To use Innosoft's PMDF X.500 to synchronize various systems, we first had to install their base PMDF product, a high reliability e-mail backbone system. Although PMDF connects many different LAN-based and mainframe-based e-mail systems, a subset of those is supported by the directory synchronization product. We used PMDF to build links to our cc:Mail, Microsoft Mail and Mailworks systems, as well as SMTP (Internet), BITNET and X.400 networks. Innosoft includes tools to synchronize DDS, cc:Mail, Microsoft Mail and WordPerfect Office directories.

Installation wasn't difficult using the "cookbook" approach and automated configuration procedures. We spent about two days getting everything up and running smoothly.

PMDF X.500 stores directory information in an X.500 database. In the X.500 world, the Directory System Agent (DSA) is responsible for maintaining all directory information. Innosoft has based its DSA X.500 directory database on QUIPU--the ISODE Consortium's X.500 DSA. PMDF X.500 uses a combination of disk and memory to store directory information for best response time without adding a relational database.

Because products like cc:Mail and Microsoft Mail don't really have directories, it's up to the network manager to fill in all of the other interesting X.500 information for each user.

Like Digital's DDS, storing information in X.500 directories is a mixed blessing. By using a commonly accepted format and a distributed database, directory synchronization can be combined with directory access from intelligent mail products that will search the directory as part of composing an e-mail message. For example, Innosoft includes pop-up forms and browsers to let OpenVMS users find X.500 directory entries from within the standard VMSmail and DECwindows mail applications. Unfortunately, if you're using Microsoft Mail and cc:Mail, you must use their internal directory formats.

Synchronizing: Build It and They Will Come

Innosoft's PMDF X.500 is similar in scope to Digital's DSU in that it provides a tool kit which we had to use to build our own directory synchronization scheme. If you don't want a centralized back-end database, Innosoft doesn't require X.500. PMDF-LAN will synchronize e-mail directories to each other but not to a central database.

Internally, PMDF handles everything as Internet-standard e-mail using SMTP and MIME message and addressing formats. Any time a PC LAN user wants to send a message outside the LAN, the recipient's address looks like an Internet-style SMTP address.

PMDF relies on the network manager to build a scheduler to export and import directory information automatically at the appropriate time.
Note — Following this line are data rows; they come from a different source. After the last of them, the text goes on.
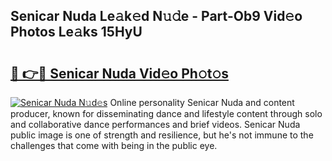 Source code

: ## Senicar Nuda Le𝚊k𝚎d N𝚞𝚍e - Part-Ob9 Vid𝚎o Photos Le𝚊ks 15HyU

# <h2><a href="http://fbbsqv2.evod.top/?m=Senicar+Nuda">🔗 👉🔴 Senicar Nuda Vid𝚎o Ph𝚘t𝚘s</a></h2>

[![Senicar Nuda N𝚞d𝚎s](https://i.imgur.com/8V9OHl7.gif)](http://fbbsqv2.evod.top/?m=Senicar+Nuda)
Online personality Senicar Nuda and content producer, known for disseminating dance and lifestyle content through solo and collaborative dance performances and brief videos. Senicar Nuda public image is one of strength and resilience, but he's not immune to the challenges that come with being in the public eye. 
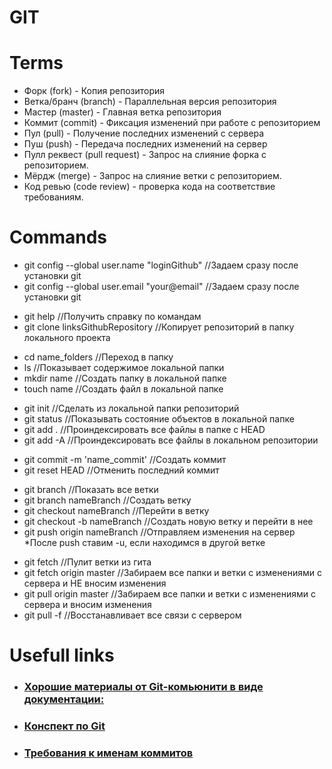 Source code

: # GIT

# Terms
<ul>
    <li>Форк (fork) - Копия репозитория</li>
    <li>Ветка/бранч (branch) - Параллельная версия репозитория</li>
    <li>Мастер (master) - Главная ветка репозитория</li>
    <li>Коммит (commit) - Фиксация изменений при работе с репозиторием</li>
    <li>Пул (pull) - Получение последних изменений с сервера</li>
    <li>Пуш (push) - Передача последних изменений на сервер</li>
    <li>Пулл реквест (pull request) - Запрос на слияние форка с репозиторием.</li>
    <li>Мёрдж (merge) - Запрос на слияние ветки с репозиторием.</li>
    <li>Код ревью (code review) - проверка кода на соответствие требованиям.</li>
</ul>

# Commands
<ul>
    <li>git config --global user.name "loginGithub"  //Задаем сразу после установки git</li>
    <li>git config --global user.email "your@email" //Задаем сразу после установки git</li>
</ul>
<ul>
    <li>git help //Получить справку по командам</li>
    <li>git clone linksGithubRepository //Копирует репозиторий в папку локального проекта</li>
</ul>
<ul>    
    <li>cd name_folders //Переход в папку</li>
    <li>ls //Показывает содержимое локальной папки</li>
    <li>mkdir name //Создать папку в локальной папке</li>
    <li>touch name //Создать файл в локальной папке</li>
</ul>
<ul>   
    <li>git init //Сделать из локальной папки репозиторий</li> 
    <li>git status //Показывать состояние объектов в локальной папке</li>
    <li>git add . //Проиндексировать все файлы в папке с HEAD</li>
    <li>git add -A //Проиндексировать все файлы в локальном репозитории</li>
</ul>
<ul>    
    <li>git commit -m 'name_commit' //Создать коммит</li>
    <li>git reset HEAD //Отменить последний коммит</li>
</ul>
<ul>    
    <li>git branch //Показать все ветки</li>
    <li>git branch nameBranch //Создать ветку</li>
    <li>git checkout nameBranch //Перейти в ветку</li>
    <li>git checkout -b nameBranch //Создать новую ветку и перейти в нее</li>
    <li>git push origin nameBranch //Отправляем изменения на сервер *После push ставим -u, если находимся в другой ветке</li>
</ul>
<ul>    
    <li>git fetch //Пулит ветки из гита</li>
    <li>git fetch origin master //Забираем все папки и ветки с изменениями с сервера и НЕ вносим изменения</li>
    <li>git pull origin master //Забираем все папки и ветки с изменениями с сервера и вносим изменения</li>
    <li>git pull -f //Восстанавливает все связи с сервером</li>
</ul>
 
# Usefull links 
<ul>    
    <li><h3><a href = "https://uleming.github.io/gitbook/index.html">Хорошие материалы от Git-комьюнити в виде документации:</a></h3></li>
    <li><h3><a href = "https://www.evernote.com/shard/s368/client/snv?noteGuid=b1359883-2b9e-419a-b9de-dd959fc05f05&noteKey=97c0f19486d851b3&sn=https%3A%2F%2Fwww.evernote.com%2Fshard%2Fs368%2Fsh%2Fb1359883-2b9e-419a-b9de-dd959fc05f05%2F97c0f19486d851b3&title=Git">Конспект по Git</a></h3></li>
    <li><h3><a href = "https://docs.rs.school/#/git-convention">Требования к именам коммитов</a></h3></li>
</ul>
Because we were doing this as a test, we manually applied updates to each directory rather than building the necessary scripts.

As network directory information percolated up to the X.500 directory, we updated the X.500 directory and generated update commands for each of the other electronic mail systems.

As in Digital's DSU, most of the process is left to you. You have to build procedures to extract, reconcile and then redistribute the information to the directories. PMDF's synchronization does not replace or work with the directory propagation systems of each e-mail package.

Searching the Directory

Directory searching with PMDF X.500, because it uses an X.500 directory, benefits from a suite of freeware applications to browse X.500 directories. Innosoft includes a browser for both command-line and X window system access. OpenVMS e-mail users can also invoke Innosoft's pop-up directory search to browse the directory and select an address for automatic inclusion in a particular message.

LAN-based e-mail packages get the directory information as part of directory propagation, so they don't need X.500 browsers. If you use X.500 but don't propagate every address into each e-mail system, Innosoft provides Microsoft Windows, Windows NT and Macintosh X.500 client browsers.

Innosoft also integrates the X.500 directory for both incoming and outgoing mail. Incoming mail is handled automatically, with fuzzy name matching and feedback to assist correspondents in finding the proper person. For example, because there are multiple instances of "J Snyder" in our e-mail system, a message sent to "JSnyder@Opus1.COM" would return a list of the Snyders along with other relevant information, such as phone number or title.

Outgoing mail from the organization is handled by tables within PMDF that rewrite return addresses to a canonical format determined by the system manager.

Digital Directory Synchronization Utility

Digital's DSU is really a tool kit for building directory synchronization systems. Digital sells a MAILbus Directory Synchronizer (which we tested) and an X.500 Directory Synchronizer.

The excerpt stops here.